REQUIRED WORK:
Every entry below is to be retyped exactly as it stands.
::: PROVIDED ENTRIES :::
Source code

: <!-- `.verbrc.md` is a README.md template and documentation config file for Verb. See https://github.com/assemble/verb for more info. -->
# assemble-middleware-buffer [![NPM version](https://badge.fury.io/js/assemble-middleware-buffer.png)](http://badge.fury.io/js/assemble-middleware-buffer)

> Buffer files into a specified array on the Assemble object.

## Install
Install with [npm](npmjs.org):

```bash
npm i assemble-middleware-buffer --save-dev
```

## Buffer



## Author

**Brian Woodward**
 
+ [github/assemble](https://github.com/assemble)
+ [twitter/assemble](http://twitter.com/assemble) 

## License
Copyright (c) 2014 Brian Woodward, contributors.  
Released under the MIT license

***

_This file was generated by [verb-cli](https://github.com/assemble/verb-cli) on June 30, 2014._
:::
SOLUTION TO THIS EXERCISE:
Source code

: <!-- `.verbrc.md` is a README.md template and documentation config file for Verb. See https://github.com/assemble/verb for more info. -->
# assemble-middleware-buffer [![NPM version](https://badge.fury.io/js/assemble-middleware-buffer.png)](http://badge.fury.io/js/assemble-middleware-buffer)

> Buffer files into a specified array on the Assemble object.

## Install
Install with [npm](npmjs.org):

```bash
npm i assemble-middleware-buffer --save-dev
```

## Buffer



## Author

**Brian Woodward**
 
+ [github/assemble](https://github.com/assemble)
+ [twitter/assemble](http://twitter.com/assemble) 

## License
Copyright (c) 2014 Brian Woodward, contributors.  
Released under the MIT license

***

_This file was generated by [verb-cli](https://github.com/assemble/verb-cli) on June 30, 2014._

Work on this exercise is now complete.